8.Questa Corte (Cass. 10 agosto 2016, n.16900) ha già osservato che nessuna delle disposizioni contenute nell’articolo 55 bis d.lgs. n. 165/2001 prevede che la decadenza dall’esercizio dell’azione disciplinare sia impedita non già dall’adozione della contestazione bensì dal fatto che essa sia portata a conoscenza dell’interessato entro il termine di decadenza, con la conseguenza che l’effetto impeditivo della decadenza dall’azione disciplinare si produce con la adozione dell’atto che dà impulso alla azione disciplinare, a prescindere dalla sua successiva comunicazione al lavoratore. L’eventuale ritardo nella comunicazione assume rilievo solo allorché sia di entità tale da rendere eccessivamente difficile l’esercizio del diritto di difesa da parte dell’incolpato, circostanza che la Corte territoriale nella sentenza impugnata ha escluso.

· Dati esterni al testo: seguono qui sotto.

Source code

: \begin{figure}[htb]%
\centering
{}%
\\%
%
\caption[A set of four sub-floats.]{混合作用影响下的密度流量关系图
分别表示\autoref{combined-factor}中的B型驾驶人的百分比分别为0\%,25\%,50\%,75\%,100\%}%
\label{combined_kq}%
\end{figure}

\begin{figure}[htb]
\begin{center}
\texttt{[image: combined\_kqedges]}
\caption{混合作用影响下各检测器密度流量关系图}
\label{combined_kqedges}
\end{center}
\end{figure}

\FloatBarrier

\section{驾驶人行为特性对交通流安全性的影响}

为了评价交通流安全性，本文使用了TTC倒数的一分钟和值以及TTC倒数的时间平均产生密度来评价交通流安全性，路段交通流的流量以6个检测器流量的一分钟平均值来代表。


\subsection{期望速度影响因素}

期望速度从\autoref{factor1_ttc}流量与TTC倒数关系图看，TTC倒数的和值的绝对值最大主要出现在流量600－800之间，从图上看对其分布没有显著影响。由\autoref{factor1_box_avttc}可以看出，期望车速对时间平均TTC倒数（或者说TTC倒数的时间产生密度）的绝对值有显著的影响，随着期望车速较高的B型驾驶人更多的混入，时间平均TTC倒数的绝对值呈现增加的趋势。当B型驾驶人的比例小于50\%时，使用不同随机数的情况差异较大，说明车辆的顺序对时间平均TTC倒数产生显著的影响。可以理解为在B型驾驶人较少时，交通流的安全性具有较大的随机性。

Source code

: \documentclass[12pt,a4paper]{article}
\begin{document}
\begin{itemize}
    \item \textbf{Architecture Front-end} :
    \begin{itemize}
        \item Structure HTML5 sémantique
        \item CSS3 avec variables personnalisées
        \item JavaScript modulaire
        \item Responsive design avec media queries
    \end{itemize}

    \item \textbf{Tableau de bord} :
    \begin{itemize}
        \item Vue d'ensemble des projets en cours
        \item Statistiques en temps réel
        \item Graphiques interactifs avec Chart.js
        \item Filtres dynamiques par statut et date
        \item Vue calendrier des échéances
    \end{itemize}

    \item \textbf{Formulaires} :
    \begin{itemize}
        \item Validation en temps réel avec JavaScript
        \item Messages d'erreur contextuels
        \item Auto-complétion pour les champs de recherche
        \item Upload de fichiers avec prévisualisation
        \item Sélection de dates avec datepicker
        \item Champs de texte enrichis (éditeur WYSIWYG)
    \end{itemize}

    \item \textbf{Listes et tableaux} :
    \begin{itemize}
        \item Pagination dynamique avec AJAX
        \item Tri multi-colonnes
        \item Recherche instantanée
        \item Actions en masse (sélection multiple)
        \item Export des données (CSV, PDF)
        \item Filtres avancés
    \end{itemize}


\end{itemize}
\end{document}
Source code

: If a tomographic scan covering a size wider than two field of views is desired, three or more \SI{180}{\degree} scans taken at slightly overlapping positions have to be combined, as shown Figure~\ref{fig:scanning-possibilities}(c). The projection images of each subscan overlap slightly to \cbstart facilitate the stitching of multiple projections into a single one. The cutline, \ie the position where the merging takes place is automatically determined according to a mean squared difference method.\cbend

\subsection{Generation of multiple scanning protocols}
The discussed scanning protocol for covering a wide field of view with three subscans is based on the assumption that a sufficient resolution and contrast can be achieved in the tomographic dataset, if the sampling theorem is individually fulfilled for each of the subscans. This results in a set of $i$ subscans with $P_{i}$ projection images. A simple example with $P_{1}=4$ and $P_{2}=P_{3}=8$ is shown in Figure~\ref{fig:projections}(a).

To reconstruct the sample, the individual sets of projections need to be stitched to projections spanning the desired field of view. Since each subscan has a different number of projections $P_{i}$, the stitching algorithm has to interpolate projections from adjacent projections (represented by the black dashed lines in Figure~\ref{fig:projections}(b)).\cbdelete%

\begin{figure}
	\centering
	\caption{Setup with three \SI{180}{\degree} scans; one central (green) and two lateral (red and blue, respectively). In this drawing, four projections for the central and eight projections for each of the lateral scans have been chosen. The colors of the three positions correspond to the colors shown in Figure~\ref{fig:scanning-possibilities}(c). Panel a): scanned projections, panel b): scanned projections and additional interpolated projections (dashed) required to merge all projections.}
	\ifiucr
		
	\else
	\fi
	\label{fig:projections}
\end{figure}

9.Il principio, cui in questa sede si intende assicurare continuità, costituisce una coerente applicazione della regola generale -enunciata dalle Sezioni Unite nella sentenza n. 8830 del 2010 in riferimento al computo del termine per la impugnazione stragiudiziale del licenziamento -secondo cui l’impedimento della decadenza non richiede la conoscenza dell’atto da parte del destinatario.
10. Ove l’atto tipico richiesto per l’esercizio del potere sia un atto recettizio, ciò non implica ex se che sia necessaria la ricezione per la produzione di ogni effetto impeditivo della decadenza; al contrario, di regola l’atto esiste già nella sua compiutezza ed assume una propria rilevanza giuridica ai fini dell’impedimento della decadenza, mentre la
condizione di efficacia della ricezione costituisce un elemento estrinseco alla fattispecie decadenziale. È fatto salvo il caso in cui la stessa legge (ovvero la singola clausola contrattuale) riconduca(no) tutti gli effetti della dichiarazione recettizia, compreso quello impeditivo della decadenza, al momento in cui essa perviene al destinatario, eccezione nella specie non ricorrente.
11.Per quanto concerne la seconda parte della censura, relativa alla individuazione del dies a quo per il computo del termine di contestazione, deve essere ribadita la giurisprudenza di questa Corte secondo cui ai fini della decorrenza del termine assume rilievo esclusivamente il momento in cui una notizia di infrazione sia acquisita dall’ufficio competente ed abbia un contenuto tale da consentire il corretto avvio del procedimento mediante una contestazione puntuale. Pertanto, il termine non può decorrere a fronte di una notizia che, per la sua genericità, non consenta la formulazione dell’incolpazione e richieda accertamenti di carattere preliminare volti ad acquisire i dati necessari per circostanziare l’addebito (Cass. 14 dicembre 2018, n. 32491; Cass. 27 agosto 2018, n. 21193; Cass. 25 giugno 2018, n. 16706; Cass. 20 marzo 2017, n. 7134).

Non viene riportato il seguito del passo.